• **Directions for this task**
Return only the line that contains "- Multiple servo" and each line after it, through the last line of the data below, copied exactly.
━━━ Provided information
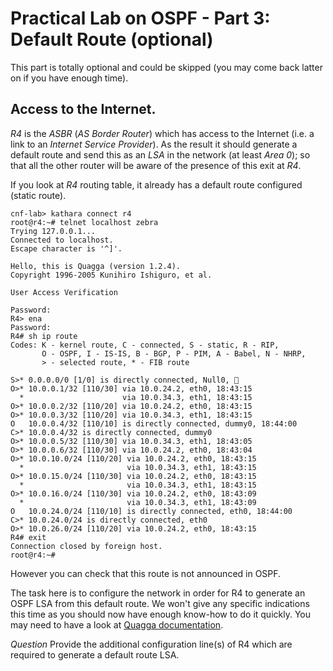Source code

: # Practical Lab on OSPF - Part 3: Default Route (optional)

This part is totally optional and could be skipped (you may come back latter on if you have enough time). 

## Access to the Internet. 
*R4* is the *ASBR* (*AS Border Router*) which has access to the Internet (i.e. a link to an *Internet Service Provider*). 
As the result it should generate a default route and send this as an *LSA* in the network (at least *Area 0*); so that all the other router will be aware of the presence of this exit at *R4*. 

If you look at *R4* routing table, it already has a default route configured (static route). 
```console
cnf-lab> kathara connect r4
root@r4:~# telnet localhost zebra
Trying 127.0.0.1...
Connected to localhost.
Escape character is '^]'.

Hello, this is Quagga (version 1.2.4).
Copyright 1996-2005 Kunihiro Ishiguro, et al.

User Access Verification

Password: 
R4> ena
Password: 
R4# sh ip route
Codes: K - kernel route, C - connected, S - static, R - RIP,
       O - OSPF, I - IS-IS, B - BGP, P - PIM, A - Babel, N - NHRP,
       > - selected route, * - FIB route

S>* 0.0.0.0/0 [1/0] is directly connected, Null0, 🔴
O>* 10.0.0.1/32 [110/30] via 10.0.24.2, eth0, 18:43:15
  *                      via 10.0.34.3, eth1, 18:43:15
O>* 10.0.0.2/32 [110/20] via 10.0.24.2, eth0, 18:43:15
O>* 10.0.0.3/32 [110/20] via 10.0.34.3, eth1, 18:43:15
O   10.0.0.4/32 [110/10] is directly connected, dummy0, 18:44:00
C>* 10.0.0.4/32 is directly connected, dummy0
O>* 10.0.0.5/32 [110/30] via 10.0.34.3, eth1, 18:43:05
O>* 10.0.0.6/32 [110/30] via 10.0.24.2, eth0, 18:43:04
O>* 10.0.10.0/24 [110/20] via 10.0.24.2, eth0, 18:43:15
  *                       via 10.0.34.3, eth1, 18:43:15
O>* 10.0.15.0/24 [110/30] via 10.0.24.2, eth0, 18:43:15
  *                       via 10.0.34.3, eth1, 18:43:15
O>* 10.0.16.0/24 [110/30] via 10.0.24.2, eth0, 18:43:09
  *                       via 10.0.34.3, eth1, 18:43:09
O   10.0.24.0/24 [110/10] is directly connected, eth0, 18:44:00
C>* 10.0.24.0/24 is directly connected, eth0
O>* 10.0.26.0/24 [110/20] via 10.0.24.2, eth0, 18:43:15
R4# exit  
Connection closed by foreign host.
root@r4:~#
```
However you can check that this route is not announced in OSPF. 

The task here is to configure the network in order for R4 to generate an OSPF LSA from this default route. We won't give any specific indications this time as you should now have enough know-how to do it quickly. You may need to have a look at [Quagga documentation](https://www.nongnu.org/quagga/docs/quagga.html#OSPFv2). 


*Question* Provide the additional configuration line(s) of R4 which are required to generate a default route LSA. 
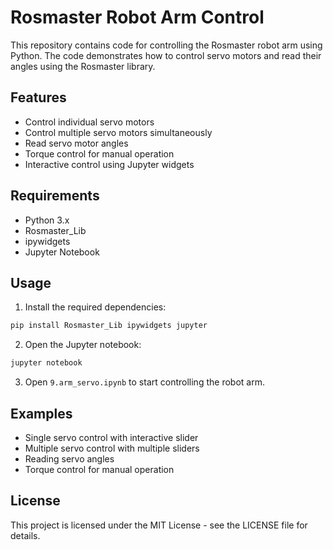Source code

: # Rosmaster Robot Arm Control

This repository contains code for controlling the Rosmaster robot arm using Python. The code demonstrates how to control servo motors and read their angles using the Rosmaster library.

## Features

- Control individual servo motors
- Control multiple servo motors simultaneously
- Read servo motor angles
- Torque control for manual operation
- Interactive control using Jupyter widgets

## Requirements

- Python 3.x
- Rosmaster_Lib
- ipywidgets
- Jupyter Notebook

## Usage

1. Install the required dependencies:
```bash
pip install Rosmaster_Lib ipywidgets jupyter
```

2. Open the Jupyter notebook:
```bash
jupyter notebook
```

3. Open `9.arm_servo.ipynb` to start controlling the robot arm.

## Examples

- Single servo control with interactive slider
- Multiple servo control with multiple sliders
- Reading servo angles
- Torque control for manual operation

## License

This project is licensed under the MIT License - see the LICENSE file for details.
━━━━━━
• **Result of the exercise**
- Multiple servo control with multiple sliders
- Reading servo angles
- Torque control for manual operation

## License

This project is licensed under the MIT License - see the LICENSE file for details.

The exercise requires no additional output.